Porphyry copper deposits (PCDs) are associated with arc magmas and form in subduction environments where calc-alkaline magmas are generated above the subducting slab. The formation of economic accumulations of Cu to form PCDs involves many physical and chemical processes that must work in concert to produce economic mineralization. First, the source magma must contain sufficient amounts of Cu to form a deposit, and the metal must be efficiently extracted from the melt and transferred to a magmatic aqueous fluid during crystallization of the melt. Moreover, the magmatic fluid must be focused into a relatively small volume of rock where processes are operating that can quantitatively remove metal from the fluid to produce ore, or later hydrothermal activity may serve to concentrate low-grade mineralization to produce higher grades. During and following emplacement, hydrous magmas reach volatile saturation due to pressure decrease (“first-boiling”) and crystallization (“second boiling”) and exsolve a magmatic aqueous phase.

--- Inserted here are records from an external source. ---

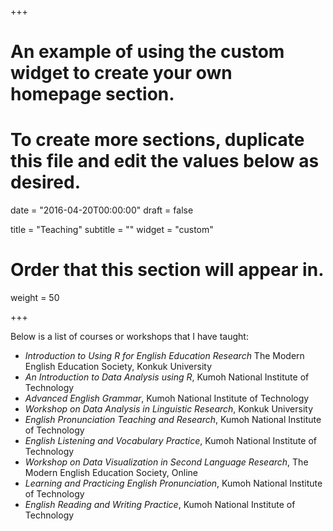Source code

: +++

# An example of using the custom widget to create your own homepage section.

# To create more sections, duplicate this file and edit the values below as desired.

date = "2016-04-20T00:00:00" draft = false

title = "Teaching" subtitle = "" widget = "custom"

# Order that this section will appear in.

weight = 50

+++

Below is a list of courses or workshops that I have taught:

-   *Introduction to Using R for English Education Research* The Modern English Education Society, Konkuk University
-   *An Introduction to Data Analysis using R*, Kumoh National Institute of Technology
-   *Advanced English Grammar*, Kumoh National Institute of Technology
-   *Workshop on Data Analysis in Linguistic Research*, Konkuk University
-   *English Pronunciation Teaching and Research*, Kumoh National Institute of Technology
-   *English Listening and Vocabulary Practice*, Kumoh National Institute of Technology
-   *Workshop on Data Visualization in Second Language Research*, The Modern English Education Society, Online
-   *Learning and Practicing English Pronunciation*, Kumoh National Institute of Technology
-   *English Reading and Writing Practice*, Kumoh National Institute of Technology

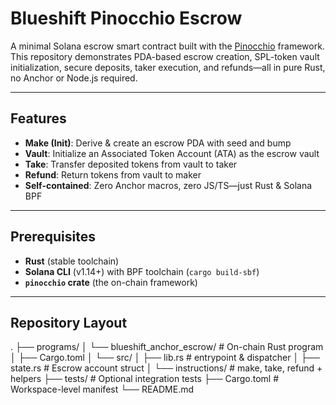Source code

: # Blueshift Pinocchio Escrow

A minimal Solana escrow smart contract built with the [Pinocchio](https://github.com/anza-xyz/pinocchio) framework.  
This repository demonstrates PDA-based escrow creation, SPL-token vault initialization, secure deposits, taker execution, and refunds—all in pure Rust, no Anchor or Node.js required.

---

## Features

- **Make (Init)**: Derive & create an escrow PDA with seed and bump  
- **Vault**: Initialize an Associated Token Account (ATA) as the escrow vault  
- **Take**: Transfer deposited tokens from vault to taker  
- **Refund**: Return tokens from vault to maker  
- **Self-contained**: Zero Anchor macros, zero JS/TS—just Rust & Solana BPF

---

## Prerequisites

- **Rust** (stable toolchain)  
- **Solana CLI** (v1.14+) with BPF toolchain (`cargo build-sbf`)  
- **`pinocchio` crate** (the on-chain framework)  

---

## Repository Layout

.
├── programs/
│ └── blueshift_anchor_escrow/ # On-chain Rust program
│ ├── Cargo.toml
│ └── src/
│ ├── lib.rs # entrypoint & dispatcher
│ ├── state.rs # Escrow account struct
│ └── instructions/ # make, take, refund + helpers
├── tests/ # Optional integration tests
├── Cargo.toml # Workspace-level manifest
└── README.md
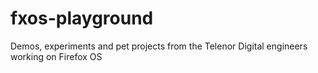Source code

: fxos-playground
===============

Demos, experiments and pet projects from the Telenor Digital engineers working on Firefox OS
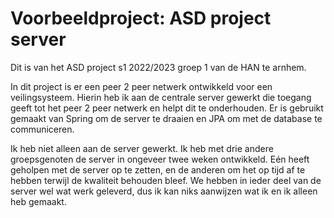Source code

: # Voorbeeldproject: ASD project server
Dit is van het ASD project s1 2022/2023 groep 1 van de HAN te arnhem.

In dit project is er een peer 2 peer netwerk ontwikkeld voor een veilingsysteem. Hierin heb ik aan de centrale server gewerkt die toegang geeft tot het peer 2 peer netwerk en helpt dit te onderhouden. Er is gebruikt gemaakt van Spring om de server te draaien en JPA om met de database te communiceren.

Ik heb niet alleen aan de server gewerkt. Ik heb met drie andere groepsgenoten de server in ongeveer twee weken ontwikkeld. Eén heeft geholpen met de server op te zetten, en de anderen om het op tijd af te hebben terwijl de kwaliteit behouden bleef. We hebben in ieder deel van de server wel wat werk geleverd, dus ik kan niks aanwijzen wat ik en ik alleen heb gemaakt.
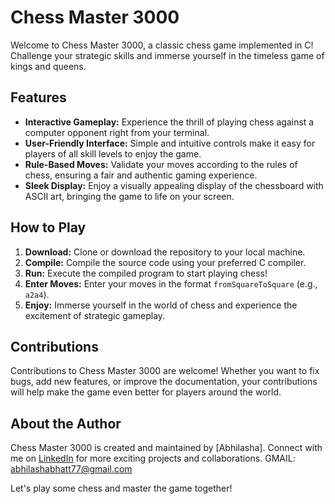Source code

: # Chess Master 3000

Welcome to Chess Master 3000, a classic chess game implemented in C! Challenge your strategic skills and immerse yourself in the timeless game of kings and queens.

## Features

- **Interactive Gameplay:** Experience the thrill of playing chess against a computer opponent right from your terminal.
- **User-Friendly Interface:** Simple and intuitive controls make it easy for players of all skill levels to enjoy the game.
- **Rule-Based Moves:** Validate your moves according to the rules of chess, ensuring a fair and authentic gaming experience.
- **Sleek Display:** Enjoy a visually appealing display of the chessboard with ASCII art, bringing the game to life on your screen.

## How to Play

1. **Download:** Clone or download the repository to your local machine.
2. **Compile:** Compile the source code using your preferred C compiler.
3. **Run:** Execute the compiled program to start playing chess!
4. **Enter Moves:** Enter your moves in the format `fromSquareToSquare` (e.g., `a2a4`).
5. **Enjoy:** Immerse yourself in the world of chess and experience the excitement of strategic gameplay.
## Contributions

Contributions to Chess Master 3000 are welcome! Whether you want to fix bugs, add new features, or improve the documentation, your contributions will help make the game even better for players around the world.

## About the Author

Chess Master 3000 is created and maintained by [Abhilasha]. Connect with me on [LinkedIn](https://www.linkedin.com/in/abhilasha-bhatt3) for more exciting projects and collaborations.
GMAIL: abhilashabhatt77@gmail.com

Let's play some chess and master the game together!
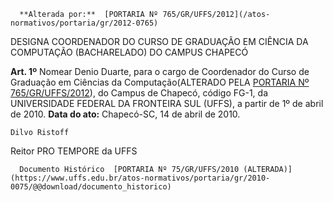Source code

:       **Alterada por:**  [PORTARIA Nº 765/GR/UFFS/2012](/atos-normativos/portaria/gr/2012-0765) 

   DESIGNA COORDENADOR DO CURSO DE GRADUAÇÃO EM CIÊNCIA DA COMPUTAÇÃO (BACHARELADO) DO CAMPUS CHAPECÓ  

 **Art. 1º**  Nomear Denio Duarte, para o cargo de Coordenador do Curso de Graduação em Ciências da Computação(ALTERADO PELA [PORTARIA Nº 765/GR/UFFS/2012](https://www.uffs.edu.br/atos-normativos/portaria/gr/2012-0765)), do Campus de Chapecó, código FG-1, da UNIVERSIDADE FEDERAL DA FRONTEIRA SUL (UFFS), a partir de 1º de abril de 2010.        **Data do ato:** Chapecó-SC, 14 de abril de 2010.   
 

    Dilvo Ristoff   
 Reitor PRO TEMPORE da UFFS 

      Documento Histórico  [PORTARIA Nº 75/GR/UFFS/2010 (ALTERADA)](https://www.uffs.edu.br/atos-normativos/portaria/gr/2010-0075/@@download/documento_historico)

Fluid inclusions that trap the magmatic fluid show room temperature phase relations, compositions, and microthermometric characteristics indicative of their trapping environment. The distribution of fluid inclusion types can be related to the distribution of metals and provide vectors towards the portion of the system most likely to contain economic mineralization. In this study, temporal and spatial variations in fluid properties during the crystallization of a hydrous magma associated with PCDs has been modeled as a function of temperature, pressure, and fluid composition, and fluid inclusion characteristics are predicted using the PVTX properties of the system H₂O-NaCl. The results of this study have implications in exploration for porphyry copper mineralization because some types of fluid inclusions are spatially related with Cu mineralization. Importantly, rocks containing halite-bearing fluid inclusions are predicted to occur only within the pluton and in the immediately adjacent wallrocks, and this also corresponds to the mineralized portion of the system. Fluid inclusions thus provide a tool to direct the explorationist to that part of the magmatic-hydrothermal system that is most likely to host mineralization.